§ Aim of the task
Could you restate word for word every line of the records below, from the first one to the one holding "- [x] arreglar lo de utf para el guardado"?

· · · · ·

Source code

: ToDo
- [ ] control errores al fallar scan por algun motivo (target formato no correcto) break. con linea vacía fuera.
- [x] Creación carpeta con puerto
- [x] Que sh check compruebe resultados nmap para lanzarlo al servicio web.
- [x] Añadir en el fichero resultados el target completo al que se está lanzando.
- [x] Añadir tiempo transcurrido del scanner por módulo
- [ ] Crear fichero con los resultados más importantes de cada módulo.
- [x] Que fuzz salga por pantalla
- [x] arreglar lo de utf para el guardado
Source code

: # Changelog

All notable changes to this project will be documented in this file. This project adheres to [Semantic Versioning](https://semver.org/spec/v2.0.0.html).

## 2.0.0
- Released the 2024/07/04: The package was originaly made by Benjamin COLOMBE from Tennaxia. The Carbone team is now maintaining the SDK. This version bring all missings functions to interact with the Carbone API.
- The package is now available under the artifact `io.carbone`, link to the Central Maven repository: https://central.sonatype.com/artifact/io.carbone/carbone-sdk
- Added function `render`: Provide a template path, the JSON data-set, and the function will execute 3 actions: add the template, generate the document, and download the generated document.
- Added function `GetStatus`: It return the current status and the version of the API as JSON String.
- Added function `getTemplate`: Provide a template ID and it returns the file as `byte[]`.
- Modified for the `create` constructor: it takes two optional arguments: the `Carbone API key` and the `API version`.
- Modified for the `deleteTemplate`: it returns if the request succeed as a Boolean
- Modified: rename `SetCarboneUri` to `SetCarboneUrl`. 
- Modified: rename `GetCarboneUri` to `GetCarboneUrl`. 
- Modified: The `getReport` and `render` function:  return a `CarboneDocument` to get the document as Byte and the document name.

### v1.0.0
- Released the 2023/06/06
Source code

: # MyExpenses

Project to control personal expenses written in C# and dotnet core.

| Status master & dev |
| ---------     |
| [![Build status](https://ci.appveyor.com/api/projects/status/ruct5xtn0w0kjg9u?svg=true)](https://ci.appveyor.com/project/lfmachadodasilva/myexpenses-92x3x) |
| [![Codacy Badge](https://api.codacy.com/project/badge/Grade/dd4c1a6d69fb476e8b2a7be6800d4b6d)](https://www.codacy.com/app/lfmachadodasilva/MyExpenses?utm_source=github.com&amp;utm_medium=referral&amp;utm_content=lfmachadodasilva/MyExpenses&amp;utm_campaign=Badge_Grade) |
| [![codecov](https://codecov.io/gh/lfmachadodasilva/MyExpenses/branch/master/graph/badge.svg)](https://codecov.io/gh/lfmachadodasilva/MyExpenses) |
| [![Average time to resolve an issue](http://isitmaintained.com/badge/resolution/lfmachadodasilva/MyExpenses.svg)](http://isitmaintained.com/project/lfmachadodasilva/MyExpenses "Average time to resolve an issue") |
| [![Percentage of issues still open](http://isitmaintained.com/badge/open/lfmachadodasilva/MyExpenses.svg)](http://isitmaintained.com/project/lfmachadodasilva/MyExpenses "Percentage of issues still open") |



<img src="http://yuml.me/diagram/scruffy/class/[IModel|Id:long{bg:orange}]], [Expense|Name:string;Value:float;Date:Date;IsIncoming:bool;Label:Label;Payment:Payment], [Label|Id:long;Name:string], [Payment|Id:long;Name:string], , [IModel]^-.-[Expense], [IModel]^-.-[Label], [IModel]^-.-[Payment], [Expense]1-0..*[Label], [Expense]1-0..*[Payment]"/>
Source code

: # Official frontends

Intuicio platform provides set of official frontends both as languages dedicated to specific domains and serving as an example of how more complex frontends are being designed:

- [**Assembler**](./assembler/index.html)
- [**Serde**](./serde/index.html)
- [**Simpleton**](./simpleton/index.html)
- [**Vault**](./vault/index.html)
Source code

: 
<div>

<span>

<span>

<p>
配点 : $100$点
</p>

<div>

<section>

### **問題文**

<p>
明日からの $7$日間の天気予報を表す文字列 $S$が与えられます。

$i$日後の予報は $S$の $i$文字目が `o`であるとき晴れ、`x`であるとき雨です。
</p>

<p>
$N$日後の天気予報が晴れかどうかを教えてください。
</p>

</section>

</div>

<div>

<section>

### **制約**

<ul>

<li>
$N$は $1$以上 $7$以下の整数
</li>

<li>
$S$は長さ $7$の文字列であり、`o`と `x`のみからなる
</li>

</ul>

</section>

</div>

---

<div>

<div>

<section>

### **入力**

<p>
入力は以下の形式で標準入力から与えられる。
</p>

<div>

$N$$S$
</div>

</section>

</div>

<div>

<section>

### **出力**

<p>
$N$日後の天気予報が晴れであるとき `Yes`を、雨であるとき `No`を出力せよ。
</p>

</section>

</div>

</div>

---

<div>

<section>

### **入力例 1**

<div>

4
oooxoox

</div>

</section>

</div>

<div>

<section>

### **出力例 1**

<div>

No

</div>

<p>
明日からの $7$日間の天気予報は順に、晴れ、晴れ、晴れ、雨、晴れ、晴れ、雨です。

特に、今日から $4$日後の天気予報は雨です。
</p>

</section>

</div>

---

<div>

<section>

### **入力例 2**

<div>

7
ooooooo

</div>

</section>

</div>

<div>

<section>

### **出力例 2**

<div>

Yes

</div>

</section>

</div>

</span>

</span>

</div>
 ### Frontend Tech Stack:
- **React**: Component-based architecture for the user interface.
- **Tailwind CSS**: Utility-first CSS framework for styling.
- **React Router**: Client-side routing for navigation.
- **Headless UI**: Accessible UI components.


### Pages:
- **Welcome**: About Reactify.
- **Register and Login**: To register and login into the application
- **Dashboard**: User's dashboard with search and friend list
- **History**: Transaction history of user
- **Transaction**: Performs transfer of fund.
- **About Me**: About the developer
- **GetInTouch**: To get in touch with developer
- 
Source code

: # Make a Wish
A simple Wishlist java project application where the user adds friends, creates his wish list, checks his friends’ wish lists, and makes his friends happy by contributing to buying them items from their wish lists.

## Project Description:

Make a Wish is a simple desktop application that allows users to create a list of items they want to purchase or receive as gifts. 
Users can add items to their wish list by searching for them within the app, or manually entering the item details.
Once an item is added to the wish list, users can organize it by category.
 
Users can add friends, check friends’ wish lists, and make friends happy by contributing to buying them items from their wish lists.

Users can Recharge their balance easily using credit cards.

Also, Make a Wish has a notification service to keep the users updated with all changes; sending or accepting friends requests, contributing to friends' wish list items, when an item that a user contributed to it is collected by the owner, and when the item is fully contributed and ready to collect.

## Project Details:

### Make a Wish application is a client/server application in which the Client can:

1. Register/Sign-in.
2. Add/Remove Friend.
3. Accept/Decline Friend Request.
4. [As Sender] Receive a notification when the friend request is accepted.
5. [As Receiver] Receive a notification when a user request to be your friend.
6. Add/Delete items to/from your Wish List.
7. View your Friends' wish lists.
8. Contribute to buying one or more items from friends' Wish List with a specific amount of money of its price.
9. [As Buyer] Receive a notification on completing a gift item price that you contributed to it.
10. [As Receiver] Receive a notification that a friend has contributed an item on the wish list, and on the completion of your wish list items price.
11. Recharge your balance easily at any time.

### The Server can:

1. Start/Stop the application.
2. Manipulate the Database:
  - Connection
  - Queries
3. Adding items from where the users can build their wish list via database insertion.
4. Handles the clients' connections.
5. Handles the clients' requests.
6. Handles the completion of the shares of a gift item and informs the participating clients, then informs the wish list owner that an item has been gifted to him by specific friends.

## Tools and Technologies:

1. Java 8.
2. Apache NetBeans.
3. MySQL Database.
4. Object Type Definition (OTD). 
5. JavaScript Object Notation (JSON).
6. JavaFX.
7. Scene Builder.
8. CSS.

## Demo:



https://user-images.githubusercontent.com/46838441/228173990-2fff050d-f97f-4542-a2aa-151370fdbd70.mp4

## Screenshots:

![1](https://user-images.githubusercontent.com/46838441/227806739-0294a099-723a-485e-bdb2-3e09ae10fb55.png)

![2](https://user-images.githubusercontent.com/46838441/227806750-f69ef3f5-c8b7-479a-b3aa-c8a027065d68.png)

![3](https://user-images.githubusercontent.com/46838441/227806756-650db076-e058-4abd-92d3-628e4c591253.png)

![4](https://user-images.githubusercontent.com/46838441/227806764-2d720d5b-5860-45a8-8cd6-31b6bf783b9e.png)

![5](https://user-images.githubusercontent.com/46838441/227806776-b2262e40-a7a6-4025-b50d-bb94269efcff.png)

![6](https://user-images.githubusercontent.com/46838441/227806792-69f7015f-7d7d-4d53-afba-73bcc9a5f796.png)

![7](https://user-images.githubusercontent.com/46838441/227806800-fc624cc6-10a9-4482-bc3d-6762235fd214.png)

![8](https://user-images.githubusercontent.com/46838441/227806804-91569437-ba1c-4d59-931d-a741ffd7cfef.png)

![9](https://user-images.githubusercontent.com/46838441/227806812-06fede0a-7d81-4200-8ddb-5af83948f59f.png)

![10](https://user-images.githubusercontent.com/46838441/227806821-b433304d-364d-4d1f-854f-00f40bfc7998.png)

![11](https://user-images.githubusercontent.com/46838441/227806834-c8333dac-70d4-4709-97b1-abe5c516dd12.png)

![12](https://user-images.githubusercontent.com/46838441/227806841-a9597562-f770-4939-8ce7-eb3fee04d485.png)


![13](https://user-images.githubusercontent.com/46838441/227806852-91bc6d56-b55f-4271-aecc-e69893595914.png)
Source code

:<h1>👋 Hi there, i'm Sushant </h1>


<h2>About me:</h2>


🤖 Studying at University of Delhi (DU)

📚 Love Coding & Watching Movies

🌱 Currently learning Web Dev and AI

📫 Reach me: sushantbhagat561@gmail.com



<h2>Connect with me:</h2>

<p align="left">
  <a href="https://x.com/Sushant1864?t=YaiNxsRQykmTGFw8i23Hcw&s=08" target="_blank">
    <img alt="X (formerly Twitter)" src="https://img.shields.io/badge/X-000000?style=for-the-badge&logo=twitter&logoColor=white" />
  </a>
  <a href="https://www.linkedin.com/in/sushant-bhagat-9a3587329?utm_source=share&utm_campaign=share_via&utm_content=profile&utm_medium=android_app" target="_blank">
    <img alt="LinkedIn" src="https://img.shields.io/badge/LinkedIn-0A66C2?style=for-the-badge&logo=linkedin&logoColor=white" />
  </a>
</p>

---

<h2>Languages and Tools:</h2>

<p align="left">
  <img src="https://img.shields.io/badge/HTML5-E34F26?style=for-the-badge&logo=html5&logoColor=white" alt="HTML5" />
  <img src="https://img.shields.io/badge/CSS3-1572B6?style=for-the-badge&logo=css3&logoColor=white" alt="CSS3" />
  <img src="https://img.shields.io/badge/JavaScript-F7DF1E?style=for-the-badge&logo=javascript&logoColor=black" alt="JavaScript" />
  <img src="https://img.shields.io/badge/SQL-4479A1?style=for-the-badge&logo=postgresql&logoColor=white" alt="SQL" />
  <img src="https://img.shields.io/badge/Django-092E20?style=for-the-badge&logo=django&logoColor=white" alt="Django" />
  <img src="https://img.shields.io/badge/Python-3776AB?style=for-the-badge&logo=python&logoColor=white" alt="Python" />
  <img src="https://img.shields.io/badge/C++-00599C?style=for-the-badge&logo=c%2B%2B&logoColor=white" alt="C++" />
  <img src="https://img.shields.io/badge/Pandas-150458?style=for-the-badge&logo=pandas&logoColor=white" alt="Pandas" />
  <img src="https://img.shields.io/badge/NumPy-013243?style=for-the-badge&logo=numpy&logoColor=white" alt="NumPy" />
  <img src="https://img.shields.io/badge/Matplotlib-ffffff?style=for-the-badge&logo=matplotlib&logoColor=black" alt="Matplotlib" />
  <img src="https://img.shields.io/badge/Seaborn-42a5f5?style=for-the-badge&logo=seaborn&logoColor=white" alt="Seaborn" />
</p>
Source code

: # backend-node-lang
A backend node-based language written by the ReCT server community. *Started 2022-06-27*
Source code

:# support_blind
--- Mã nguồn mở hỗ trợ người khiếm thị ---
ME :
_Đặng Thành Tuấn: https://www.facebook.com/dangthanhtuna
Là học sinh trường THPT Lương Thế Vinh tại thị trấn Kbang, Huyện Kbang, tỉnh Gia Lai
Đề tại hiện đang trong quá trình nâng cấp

· · · · ·

§ Answer section
Source code

: ToDo
- [ ] control errores al fallar scan por algun motivo (target formato no correcto) break. con linea vacía fuera.
- [x] Creación carpeta con puerto
- [x] Que sh check compruebe resultados nmap para lanzarlo al servicio web.
- [x] Añadir en el fichero resultados el target completo al que se está lanzando.
- [x] Añadir tiempo transcurrido del scanner por módulo
- [ ] Crear fichero con los resultados más importantes de cada módulo.
- [x] Que fuzz salga por pantalla
- [x] arreglar lo de utf para el guardado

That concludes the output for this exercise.